Goal of the exercise - Pull from the data below each line where the word "psql" occurs, and copy it.
- - -
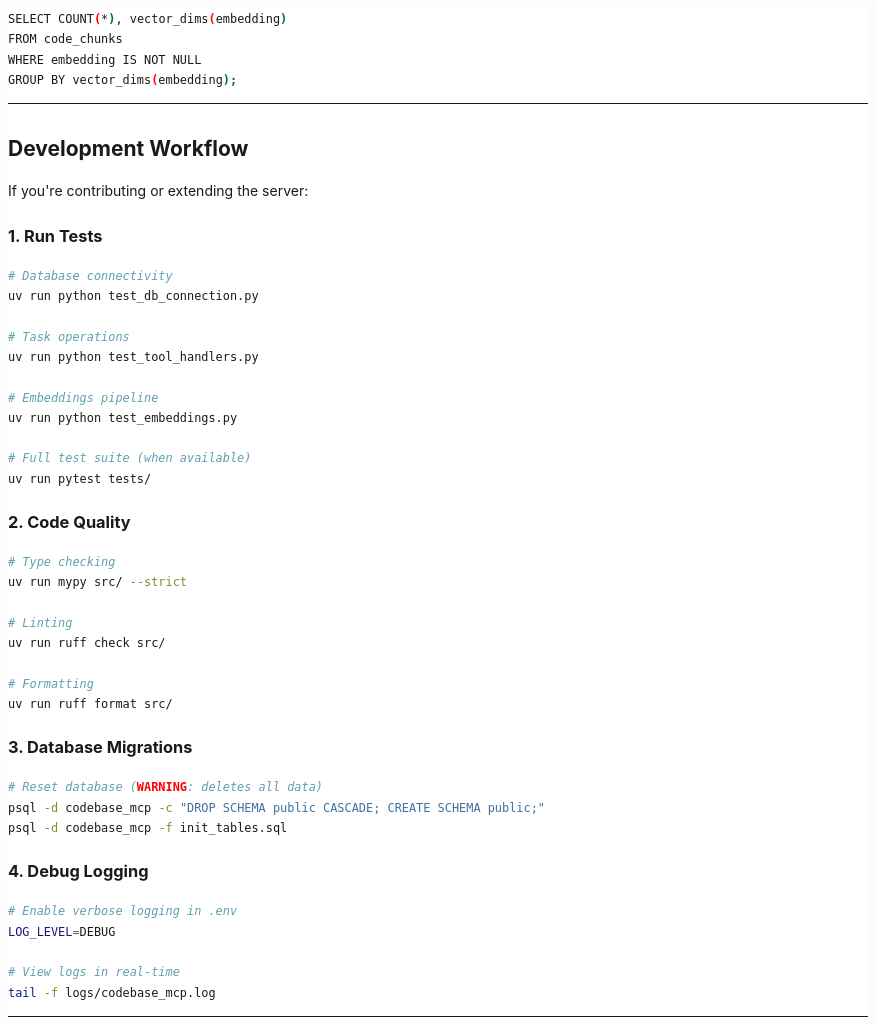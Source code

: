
 ```bash
SELECT COUNT(*), vector_dims(embedding)
FROM code_chunks
WHERE embedding IS NOT NULL
GROUP BY vector_dims(embedding);
```

---

## Development Workflow

If you're contributing or extending the server:

### 1. Run Tests
```bash
# Database connectivity
uv run python test_db_connection.py

# Task operations
uv run python test_tool_handlers.py

# Embeddings pipeline
uv run python test_embeddings.py

# Full test suite (when available)
uv run pytest tests/
```

### 2. Code Quality
```bash
# Type checking
uv run mypy src/ --strict

# Linting
uv run ruff check src/

# Formatting
uv run ruff format src/
```

### 3. Database Migrations
```bash
# Reset database (WARNING: deletes all data)
psql -d codebase_mcp -c "DROP SCHEMA public CASCADE; CREATE SCHEMA public;"
psql -d codebase_mcp -f init_tables.sql
```

### 4. Debug Logging
```bash
# Enable verbose logging in .env
LOG_LEVEL=DEBUG

# View logs in real-time
tail -f logs/codebase_mcp.log
```

---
- - -
Response to the exercise -
psql -d codebase_mcp -c "DROP SCHEMA public CASCADE; CREATE SCHEMA public;"
psql -d codebase_mcp -f init_tables.sql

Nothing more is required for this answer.